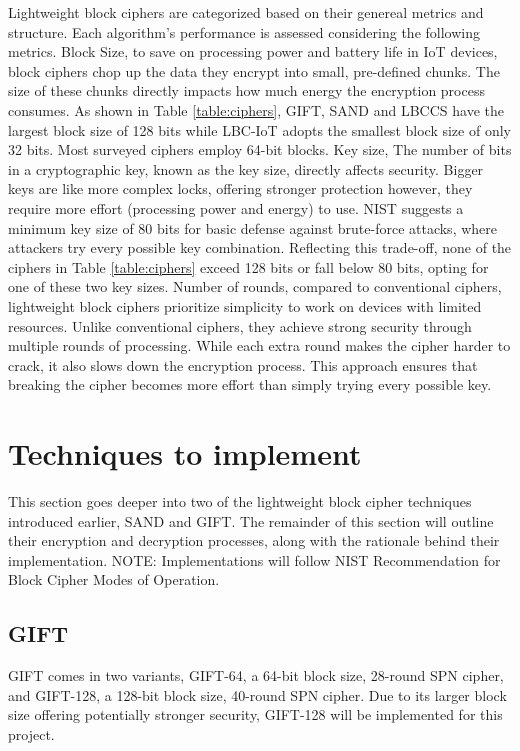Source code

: \documentclass[conference]{IEEEtran}
\begin{document}
Lightweight block ciphers are categorized based on their genereal metrics and structure. Each algorithm's performance is assessed considering the following metrics. 
Block Size, to save on processing power and battery life in IoT devices, block ciphers chop up the data they encrypt into small, pre-defined chunks. The size of these chunks directly impacts how much energy the encryption process consumes. As shown in Table \ref{table:ciphers}, GIFT, SAND and LBCCS have the largest block size of 128 bits while LBC-IoT adopts the smallest block size of only 32 bits. Most surveyed ciphers employ 64-bit blocks.
Key size, The number of bits in a cryptographic key, known as the key size, directly affects security. Bigger keys are like more complex locks, offering stronger protection however, they require more effort (processing power and energy) to use. NIST suggests a minimum key size of 80 bits for basic defense against brute-force attacks, where attackers try every possible key combination\cite{barker2018transitioning}. Reflecting this trade-off, none of the ciphers in Table \ref{table:ciphers} exceed 128 bits or fall below 80 bits, opting for one of these two key sizes.
Number of rounds, compared to conventional ciphers, lightweight block ciphers prioritize simplicity to work on devices with limited resources. Unlike conventional ciphers, they achieve strong security through multiple rounds of processing. While each extra round makes the cipher harder to crack, it also slows down the encryption process. This approach ensures that breaking the cipher becomes more effort than simply trying every possible key.

\section{Techniques to implement} \label{tecnicas}

This section goes deeper into two of the lightweight block cipher techniques introduced earlier, SAND and GIFT. The remainder of this section will outline their encryption and decryption processes, along with the rationale behind their implementation. NOTE: Implementations will follow NIST Recommendation for Block
Cipher Modes of Operation\cite{dworkin2001recommendation}.

\subsection{GIFT}

GIFT comes in two variants, GIFT-64, a 64-bit block size, 28-round SPN cipher, and GIFT-128, a 128-bit block size, 40-round SPN cipher. Due to its larger block size offering potentially stronger security, GIFT-128 will be implemented for this project\cite{yasmin2023modified}.
\end{document}
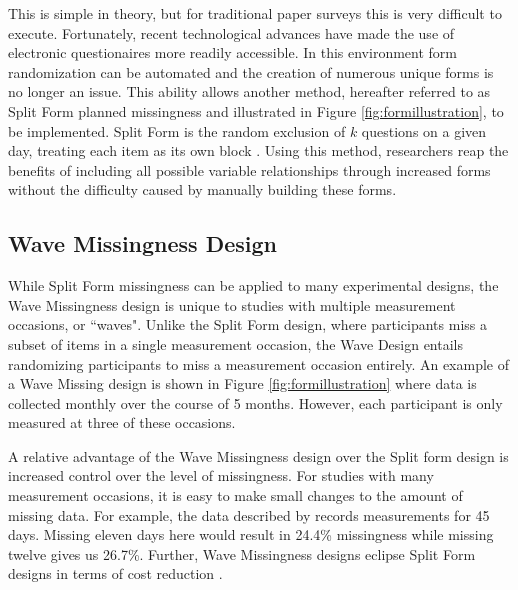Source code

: \documentclass{svjour3}\usepackage[]{graphicx}\usepackage[]{color}
\begin{document}
This is simple in theory, but for traditional paper surveys this is very difficult to execute. Fortunately, recent technological advances have made the use of electronic questionaires more readily accessible. In this environment form randomization can be automated and the creation of numerous unique forms is no longer an issue. This ability allows another method, hereafter referred to as Split Form planned missingness and illustrated in Figure \ref{fig:formillustration}, to be implemented. Split Form is the random exclusion of $k$ questions on a given day, treating each item as its own block \citep{silvia2014planned}.  Using this method, researchers reap the benefits of including all possible variable relationships through increased forms without the difficulty caused by manually building these forms. \par

\subsection{Wave Missingness Design}
\label{sec:1.2}
While Split Form missingness can be applied to many experimental designs, the Wave Missingness design \citep{little2013planned} is unique to studies with multiple measurement occasions, or ``waves". Unlike the Split Form design, where participants miss a subset of items in a single measurement occasion, the Wave Design entails randomizing participants to miss a measurement occasion entirely. An example of a Wave Missing design is shown in Figure \ref{fig:formillustration} where data is collected monthly over the course of 5 months. However, each participant is only measured at three of these occasions. \par

A relative advantage of the Wave Missingness design over the Split form design is increased control over the level of missingness. For studies with many measurement occasions, it is easy to make small changes to the amount of missing data. For example, the data described by \citet{pellowski2016alcohol} records measurements for 45 days. Missing eleven days here would result in 24.4\% missingness while missing twelve gives us 26.7\%. Further, Wave Missingness designs eclipse Split Form designs in terms of cost reduction \citep{little2013planned}. \par
\end{document}
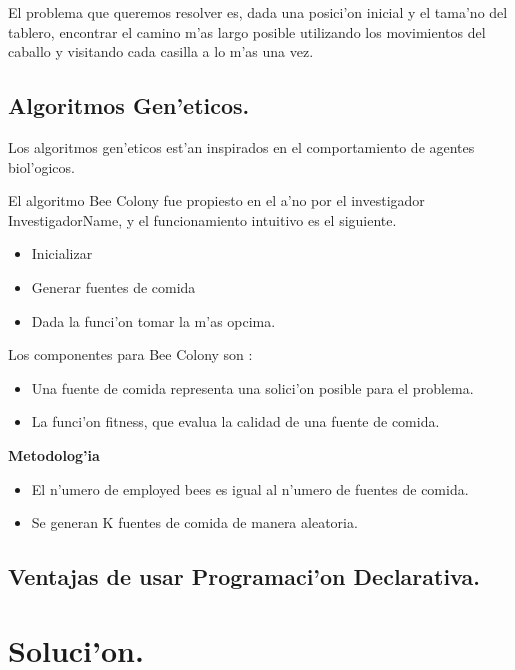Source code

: \documentclass[12pt]{article}
\begin{document}
    El problema que queremos resolver es, dada una posici'on inicial y el tama'no del tablero,
    encontrar el camino m'as largo posible utilizando los movimientos del caballo
    y visitando cada casilla a lo m'as una vez.


    \subsection{Algoritmos Gen'eticos.}
    Los algoritmos gen'eticos est'an inspirados en el comportamiento de
    agentes biol'ogicos.

    El algoritmo Bee Colony fue propiesto en el a'no por el investigador InvestigadorName,
    y el funcionamiento intuitivo es el siguiente.

    \begin{itemize}
        \item Inicializar
        \item Generar fuentes de comida
        \item Dada la funci'on tomar la m'as opcima.
    \end{itemize}
    \vspace{4mm}

    Los componentes para Bee Colony son \cite{anan} :
    \begin{itemize}
        \item Una fuente de comida representa una solici'on posible para el problema.
        \item La funci'on fitness, que evalua la calidad de una fuente de comida.
    \end{itemize}

    \textbf{Metodolog'ia}
    \begin{itemize}
        \item El n'umero de employed bees es igual al n'umero de fuentes de comida.
        \item Se generan K fuentes de comida de manera aleatoria.
    \end{itemize}


    \subsection{Ventajas de usar Programaci'on Declarativa.}

    \section{Soluci'on.}
\end{document}
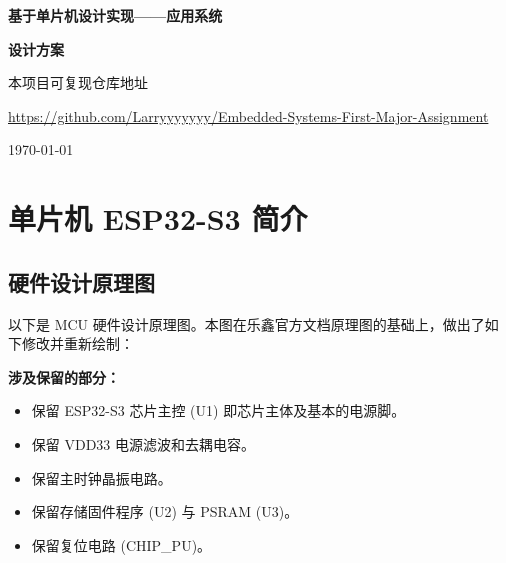 \documentclass[a4paper,12pt]{ctexart}
\newcommand{\docDate}{\today}
\begin{document}
\thispagestyle{empty}
\begin{center}
    \vspace*{2.5cm}

    {\Huge\bfseries 基于单片机设计实现——应用系统}

    \vspace{4cm}

    {\fontsize{36pt}{42pt}\selectfont\bfseries 设计方案}

    \vspace{4cm}

    本项目可复现仓库地址

    \vspace{1cm}

    \href{https://github.com/Larryyyyyyy/Embedded-Systems-First-Major-Assignment}{https://github.com/Larryyyyyyy/Embedded-Systems-First-Major-Assignment}

    \vfill

    {\Large \docDate}

    \vspace{1.5cm}
\end{center}

\newpage


\pagestyle{plain}
\tableofcontents
\newpage

\setcounter{page}{1}


\section{单片机 ESP32-S3 简介}


\subsection{硬件设计原理图}

以下是 MCU 硬件设计原理图。本图在乐鑫官方文档原理图\cite{espressif_esp32s3_hdg}的基础上，做出了如下修改并重新绘制：

\textbf{涉及保留的部分：}

\begin{itemize}
    \item 保留 ESP32-S3 芯片主控 (U1) 即芯片主体及基本的电源脚。
    \item 保留 VDD33 电源滤波和去耦电容。
    \item 保留主时钟晶振电路。
    \item 保留存储固件程序 (U2) 与 PSRAM (U3)。
    \item 保留复位电路 (CHIP\_PU)。
\end{itemize}
\end{document}
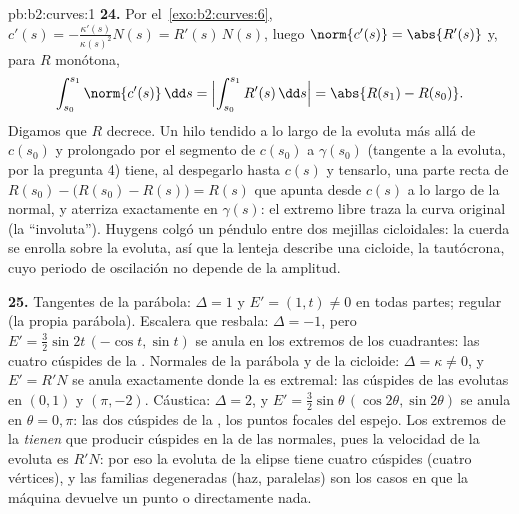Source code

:\begin{solution}{pb:b2:curves:1}
\textbf{24.} Por el~\cref{exo:b2:curves:6}, $c'(s) =
-\frac{\kappa'(s)}{\kappa(s)^2}N(s) = R'(s)\,N(s)$, luego
$\norm{c'(s)} = \abs{R'(s)}$ y, para $R$ monótona,
\[
\int_{s_0}^{s_1}\norm{c'(s)}\,\dd s =
\Bigl|\int_{s_0}^{s_1}R'(s)\,\dd s\Bigr| = \abs{R(s_1) -
R(s_0)} .
\]
Digamos que $R$ decrece. Un hilo tendido a lo largo de la evoluta más
allá de $c(s_0)$ y prolongado por el segmento de $c(s_0)$ a
$\gamma(s_0)$ (tangente a la evoluta, por la pregunta 4) tiene, al
despegarlo hasta $c(s)$ y tensarlo, una parte recta de 
$R(s_0) - \bigl(R(s_0) - R(s)\bigr) = R(s)$ que apunta desde $c(s)$ a
lo largo de la normal, y aterriza exactamente en $\gamma(s)$: el
extremo libre traza la curva original (la ``involuta''). Huygens
colgó un péndulo entre dos mejillas cicloidales: la cuerda se enrolla
sobre la evoluta, así que la lenteja describe una cicloide, la
tautócrona, cuyo periodo de oscilación no depende de la amplitud.

\textbf{25.} Tangentes de la parábola: $\Delta = 1$ y $E' = (1, t)
\neq 0$ en todas partes;  regular (la propia parábola).
Escalera que resbala: $\Delta = -1$, pero $E' = \tfrac32\sin 2t\,
(-\cos t, \sin t)$ se anula en los extremos de los cuadrantes: las
cuatro cúspides de la . Normales de la parábola y de la
cicloide: $\Delta = \kappa \neq 0$, y $E' = R'N$ se anula exactamente
donde la  es extremal: las cúspides de las evolutas en
$(0,1)$ y $(\pi, -2)$. Cáustica: $\Delta = 2$, y $E' =
\tfrac32\sin\theta\,(\cos2\theta, \sin2\theta)$ se anula en $\theta =
0, \pi$: las dos cúspides de la , los puntos focales del
espejo. Los extremos de la  \emph{tienen} que producir
cúspides en la  de las normales, pues la velocidad de la
evoluta es $R'N$: por eso la evoluta de la elipse tiene cuatro
cúspides (cuatro vértices), y las familias degeneradas (haz,
paralelas) son los casos en que la máquina devuelve un punto o
directamente nada.
\end{solution}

Task to carry out. Among the entries above, locate the lines containing "Los algoritmos gen'eticos" and "fuentes de comida.", and transcribe exactly those two lines and all lines between.

Response to the exercise.
    Los algoritmos gen'eticos est'an inspirados en el comportamiento de
    agentes biol'ogicos.

    El algoritmo Bee Colony fue propiesto en el a'no por el investigador InvestigadorName,
    y el funcionamiento intuitivo es el siguiente.

    \begin{itemize}
        \item Inicializar
        \item Generar fuentes de comida
        \item Dada la funci'on tomar la m'as opcima.
    \end{itemize}
    \vspace{4mm}

    Los componentes para Bee Colony son \cite{anan} :
    \begin{itemize}
        \item Una fuente de comida representa una solici'on posible para el problema.
        \item La funci'on fitness, que evalua la calidad de una fuente de comida.
    \end{itemize}

    \textbf{Metodolog'ia}
    \begin{itemize}
        \item El n'umero de employed bees es igual al n'umero de fuentes de comida.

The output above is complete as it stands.